A cross-functional squad spanning design, research, content and engineering.

Two senior product designers (myself as lead), one UX researcher, one content strategist, two front-end engineers, and embedded stakeholders from category management and merchandising. Discovery ran across 14 weeks with a global remit covering 10 markets.

CONTEXT

Product Listing Pages are IKEA's busiest digital storefront, but they all looked the same.

Whether a customer was browsing a sofa, a kitchen system, or a pack of tealights, the PLP served the same density, the same imagery, and the same supporting content. As IKEA's range expanded across categories with very different decision journeys, this one-size-fits-all template started showing real cracks in performance and customer satisfaction.

PROBLEM

A single rigid template was forcing every category through the same shopping journey.

Customers shopping a planned purchase like a kitchen needed deep guidance, comparison and supporting services. Customers replenishing a low-consideration buy like storage boxes needed speed and density. The same PLP was failing both, hurting findability for inspiration-led shoppers and slowing down task-led ones.

EXISTING RESEARCH

We started by mining what IKEA already knew.
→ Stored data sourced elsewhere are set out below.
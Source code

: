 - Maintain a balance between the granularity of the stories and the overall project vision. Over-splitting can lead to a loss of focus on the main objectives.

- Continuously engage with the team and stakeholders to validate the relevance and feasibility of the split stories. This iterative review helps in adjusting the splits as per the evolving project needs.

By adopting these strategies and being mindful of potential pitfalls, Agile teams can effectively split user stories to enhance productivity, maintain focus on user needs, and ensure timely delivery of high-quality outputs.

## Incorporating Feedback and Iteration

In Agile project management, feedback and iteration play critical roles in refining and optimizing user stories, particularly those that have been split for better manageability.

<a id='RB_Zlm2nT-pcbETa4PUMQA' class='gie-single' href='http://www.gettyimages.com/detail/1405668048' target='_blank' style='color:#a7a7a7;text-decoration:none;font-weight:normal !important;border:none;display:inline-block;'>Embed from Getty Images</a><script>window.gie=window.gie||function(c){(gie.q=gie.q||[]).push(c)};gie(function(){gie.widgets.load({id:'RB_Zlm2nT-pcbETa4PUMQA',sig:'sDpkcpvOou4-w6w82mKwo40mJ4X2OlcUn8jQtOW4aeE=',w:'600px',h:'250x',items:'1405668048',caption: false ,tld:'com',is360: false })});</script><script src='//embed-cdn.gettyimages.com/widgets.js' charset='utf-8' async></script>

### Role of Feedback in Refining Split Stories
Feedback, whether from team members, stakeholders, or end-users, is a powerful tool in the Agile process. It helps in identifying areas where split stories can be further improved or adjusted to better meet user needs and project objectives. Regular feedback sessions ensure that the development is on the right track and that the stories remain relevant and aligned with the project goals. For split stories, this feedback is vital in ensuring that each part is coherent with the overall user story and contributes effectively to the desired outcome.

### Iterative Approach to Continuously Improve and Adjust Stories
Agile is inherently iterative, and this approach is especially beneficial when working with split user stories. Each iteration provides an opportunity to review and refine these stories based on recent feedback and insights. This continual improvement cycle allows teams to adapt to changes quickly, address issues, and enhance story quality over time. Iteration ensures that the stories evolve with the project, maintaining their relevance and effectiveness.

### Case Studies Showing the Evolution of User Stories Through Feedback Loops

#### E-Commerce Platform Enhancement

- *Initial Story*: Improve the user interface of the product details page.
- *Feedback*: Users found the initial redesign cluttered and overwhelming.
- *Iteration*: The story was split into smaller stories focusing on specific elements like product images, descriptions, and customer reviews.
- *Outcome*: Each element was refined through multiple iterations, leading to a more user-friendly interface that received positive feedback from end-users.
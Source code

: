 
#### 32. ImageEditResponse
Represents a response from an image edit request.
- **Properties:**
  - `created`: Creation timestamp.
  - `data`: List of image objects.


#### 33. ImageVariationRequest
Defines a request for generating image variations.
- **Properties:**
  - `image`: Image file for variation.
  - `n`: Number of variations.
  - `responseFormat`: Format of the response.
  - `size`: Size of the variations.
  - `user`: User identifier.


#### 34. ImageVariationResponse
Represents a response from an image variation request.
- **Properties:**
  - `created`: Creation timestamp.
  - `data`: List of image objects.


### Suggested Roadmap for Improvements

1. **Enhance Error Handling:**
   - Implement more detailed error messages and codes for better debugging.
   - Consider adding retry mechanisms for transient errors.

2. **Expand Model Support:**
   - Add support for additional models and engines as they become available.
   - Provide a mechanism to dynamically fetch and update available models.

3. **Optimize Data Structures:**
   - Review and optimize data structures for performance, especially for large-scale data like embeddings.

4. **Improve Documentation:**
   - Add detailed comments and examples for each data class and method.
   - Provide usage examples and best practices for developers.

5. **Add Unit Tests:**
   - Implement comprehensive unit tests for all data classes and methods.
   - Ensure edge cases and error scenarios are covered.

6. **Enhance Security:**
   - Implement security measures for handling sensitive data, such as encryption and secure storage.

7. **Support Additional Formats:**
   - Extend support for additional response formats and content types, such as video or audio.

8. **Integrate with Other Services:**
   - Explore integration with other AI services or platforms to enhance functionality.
Before running new studies, we audited 30+ existing research artefacts across the customer experience, search and discovery, and category teams. The picture was consistent: customers expected the PLP to behave differently depending on what they were shopping for, and they were quietly compensating for it with workarounds, third-party tools, and store visits.

INSIGHT

“The PLP isn't one page. It's many pages pretending to be one. We need a system that adapts to the question the customer is actually asking.”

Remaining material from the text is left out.